I posited the potential risks of vulnerability research in this blog entry here. Specifically I asked about reverse engineering and implications related to IP law/trademark/copyright, but the focus was ultimately on the liabilities of the researchers engaging in such activities.
Admittedly I'm not a lawyer and my understanding of some of the legal and ethical dynamics are amateur at best, but what was very interesting to me was the breadth of the replies from both the on and off-line responses to my request for opinion on the matter.
I was contacted by white, gray and blackhats regarding this meme and the results were divergent across legal, political and ideological lines.
KJH (Kelly Jackson Higgins -- hey, Kel!) from Dark Reading recently posted an interesting collateral piece titled "Laws Threaten Security Researchers" in which she outlines the results of a CSI working group chartered to investigate and explore the implications that existing and pending legislation would have on vulnerability research and those who conduct it. Folks like Jeremiah Grossman (who comments on this very story, here) and Billy Hoffman participate on this panel.
What is interesting is the contrast in commentary between how folks responded to my post versus these comments based upon the CSI working group's findings:
In the report, some Web researchers say that even if they find a bug accidentally on a site, they are hesitant to disclose it to the Website's owner for fear of prosecution. "This opinion grew stronger the more they learned during dialogue with working group members from the Department of Justice," the report says.
I believe we've all seen the results of some overly-litigious responses on behalf of companies against whom disclosures related to their products or services have been released -- for good or bad.
Ask someone like Dave Maynor if the pain is ultimately worth it. Depending upon your disposition, your mileage may vary.
That revelation is unnerving to Jeremiah Grossman, CTO and founder of WhiteHat Security and a member of the working group. "That means only people that are on the side of the consumer are being silenced for fear of prosecution," and not the bad guys.
"[Web] researchers are terrified about what they can and can't do, and whether they'll face jail or fines," says Sara Peters, CSI editor and author of the report. "Having the perspective of legal people and law enforcement has been incredibly valuable. [And] this is more complicated than we thought."
This sort of response didn't come across that way at all from folks who both privately or publicly responded to my blog; most responses were just the opposite, stated with somewhat of a sense of entitlement and immunity. I expect to query those same folks again on the topic.
Check this out:
The report discusses several methods of Web research, such as gathering information off-site about a Website or via social engineering; testing for cross-site scripting by sending HTML mail from the site to the researcher's own Webmail account; purposely causing errors on the site; and conducting port scans and vulnerability scans.

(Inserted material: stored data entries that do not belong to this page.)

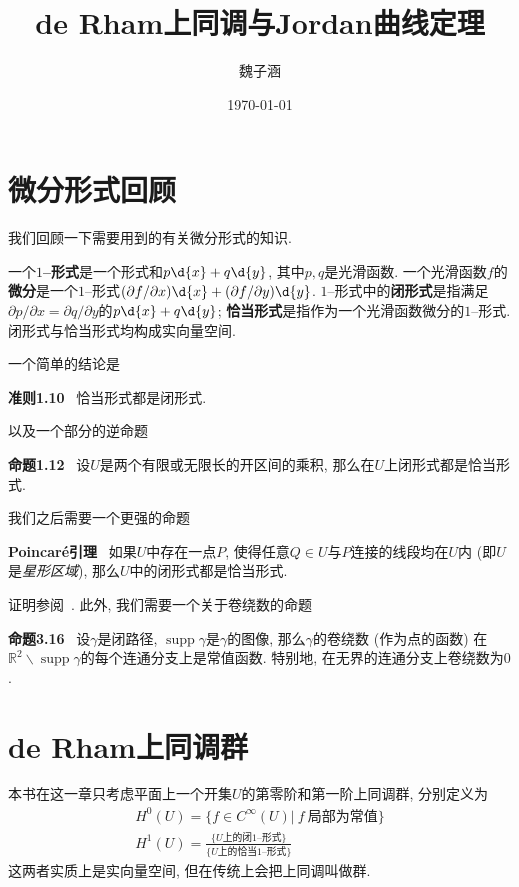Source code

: \documentclass[11pt]{article}
\title{de Rham上同调与Jordan曲线定理}
\author{魏子涵}
\date{\today}
\theoremstyle{definition}\newtheorem*{analyse}{分析}
\theoremstyle{remark}\newtheorem{rem*}{评注}
\newenvironment{env}[1]{\par\vspace{1em}\noindent\textbf{#1}\ }{\par\vspace{1em}}
\DeclareMathOperator{\supp}{supp}
\begin{document}
\maketitle

\setcounter{section}{-1}
\section{微分形式回顾}
我们回顾一下需要用到的有关微分形式的知识.

一个\textbf{$1$--形式}是一个形式和$p\d{x}+q\d{y}$, 其中$p,q$是光滑函数.
一个光滑函数$f$的\textbf{微分}是一个$1$--形式$(\partial f/\partial x)\d{x}+(\partial f/\partial y)\d{y}$.
$1$--形式中的\textbf{闭形式}是指满足$\partial p/\partial x=\partial q/\partial y$的$p\d{x}+q\d{y}$;
\textbf{恰当形式}是指作为一个光滑函数微分的$1$--形式.
闭形式与恰当形式均构成实向量空间.

一个简单的结论是
\begin{env}{准则1.10}
    恰当形式都是闭形式. \cite[p.\ 10]{Fulton1995}
\end{env}

以及一个部分的逆命题
\begin{env}{命题1.12}
    设$U$是两个有限或无限长的开区间的乘积, 那么在$U$上闭形式都是恰当形式.
\end{env}

我们之后需要一个更强的命题
\begin{env}{Poincar\'{e}引理}
    如果$U$中存在一点$P$, 使得任意$Q\in U$与$P$连接的线段均在$U$内 (即$U$是\textit{星形区域}), 那么$U$中的闭形式都是恰当形式.
\end{env}

证明参阅~\cite[定理4.11]{Spivak1965}.
此外, 我们需要一个关于卷绕数的命题
\begin{env}{命题3.16}
    设$\gamma$是闭路径, $\supp\gamma$是$\gamma$的图像,
    那么$\gamma$的卷绕数 (作为点的函数) 在$\mathbb{R}^2\backslash\supp\gamma$的每个连通分支上是常值函数.
    特别地, 在无界的连通分支上卷绕数为$0$.
\end{env}

\section{de Rham上同调群}
本书在这一章只考虑平面上一个开集$U$的第零阶和第一阶上同调群, 分别定义为
\begin{gather*}
    H^0(U)=\{f\in C^\infty(U)|\ f\ \text{局部为常值}\}\\
    H^1(U)=\frac{\{U\text{上的闭}1\text{--形式}\}}{\{U\text{上的恰当}1\text{--形式}\}}
\end{gather*}
这两者实质上是实向量空间, 但在传统上会把上同调叫做群.
\end{document}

Interestingly, DOJ representatives say that using just one of these methods might not be enough for a solid case against a [good or bad] hacker. It would take several of these activities, as well as evidence that the researcher tried to "cover his tracks," they say. And other factors -- such as whether the researcher discloses a vulnerability, writes an exploit, or tries to sell the bug -- may factor in as well, according to the report.
Full disclosure and to whom you disclose it and when could mean the difference between time in the spotlight or time in the pokey!